You can see that we end up with blotchy, plateau-like formations, rather than simple smoothed hills, like with the smoothing algorithm. We're closer to having realistic looking terrain, but not all the way there.
Simple Hydraulic Erosion Algorithm
To actually create geographic terrain that looks like it's been eroded, we need to model erosion in a more sophisticated and real way. In real erosion, a raindrop lands, erodes that point, and carries sediment, depositing it at lower points. This simple hydraulic erosion algorithm randomly picks a point for a water droplet to land. The algorithm then steals some elevation from that point, moves the droplet to lowest neighbor, and deposits elevation, or sediment, if you will, if our water droplet's carrying-capacity is reached. The algorithm repeats this process with thousands of water droplets. The carrying capacity can vary depending on how extreme we want our erosion to be.
So now we have more clearly defined plateaus and cliffs. We even start to see something approximating canyons!
Complex Hydraulic Erosion
We're getting closer to creating real erosion, but we're not all the way there. During real erosion droplets don't just choose the path of least resistance (i.e. the lowest neighbor.) They have momentum, and they go where other droplets have boldly gone before. So in this version of the algorithm, we're going to approximate momentum when choosing the next point. If a droplet has been traveling in one of the cardinal directions, we increase the probability of it continuing in that direction on the next iteration. For this we use velocity, and the slope between points, with a minimum and maximum slope enforced.
Now we have streams, river valleys, and gullies! We're getting close to having an elevation map that varies!
Combining Multiple Maps
Now that we can apply erosion algorithms in a more realistic manner, we need to consider that erosion isn't uniform. We need to apply it in a semi-random way. For example, areas with high rainfall smoothly transition into areas with low rainfall. For this, we can apply our earlier technique of combining multiple maps. For instance, we can create one standard DS map, one smoothed DS map, and one DS map with complex erosion, and combine them to produce a final map that has terrain that is a little more dynamic.
Below are a couple examples of combining maps in different orders. If you checkout the code on github, you can pretty easily play around with these functions to create your own maps.

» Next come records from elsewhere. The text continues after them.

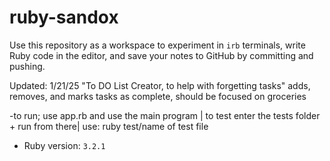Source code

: # ruby-sandox

Use this repository as a workspace to experiment in `irb` terminals, write Ruby code in the editor, and save your notes to GitHub by committing and pushing.

Updated: 1/21/25
"To DO List Creator, to help with forgetting tasks"
adds, removes, and marks tasks as complete, should be focused on groceries

-to run; use app.rb and use the main program | to test enter the tests folder + run from there|  use: ruby test/name of test file


- Ruby version: `3.2.1`
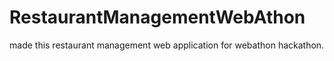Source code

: # RestaurantManagementWebAthon
made this restaurant management web application for webathon hackathon.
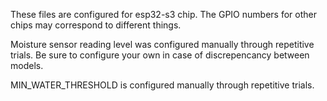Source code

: These files are configured for esp32-s3 chip. The GPIO numbers for other chips may correspond to different things.

Moisture sensor reading level was configured manually through repetitive trials. Be sure to configure your own in case of discrepencancy between models.

MIN_WATER_THRESHOLD is configured manually through repetitive trials.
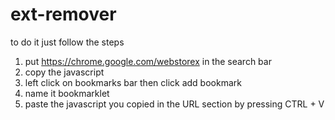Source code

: # ext-remover
to do it just follow the steps
1. put https://chrome.google.com/webstorex in the search bar
2. copy the javascript
3. left click on bookmarks bar then click add bookmark
4. name it bookmarklet
5. paste the javascript you copied in the URL section by pressing CTRL + V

Combining Smoothing, Greedy Raindrop, and Complex Erosion
Combining Smooth, and Complex Erosion Maps
Smoothing a Complex Erosion Map
Smoothing a Simple Erosion Map
We've gone from simple erosion to more complex, realistic erosion, and combined every type in between. We've also created a sort-of algebra for maps! There are more combinations, and, to be honest, ways to optimize the existing algorithms. But you can see how the idea of using combinations of maps can be a powerful tool for terrain generation. The Diamond-Square algorithm isn't just applicable to elevation though. You can use it to approximate clouds, and weather patterns. You could use it to simulate the type of sediment, or rock that makes up an area, and take that into account when eroding the landscape. Gypsum erodes much faster than apatite, which erodes faster than quartz. You could use DS to approximate biomass, which could minimize or maximize erosion. Biomass, sediment type, weather, and climate, could all be represented as maps, waiting for you to find the algorithm that combines them in a realistic or interesting way.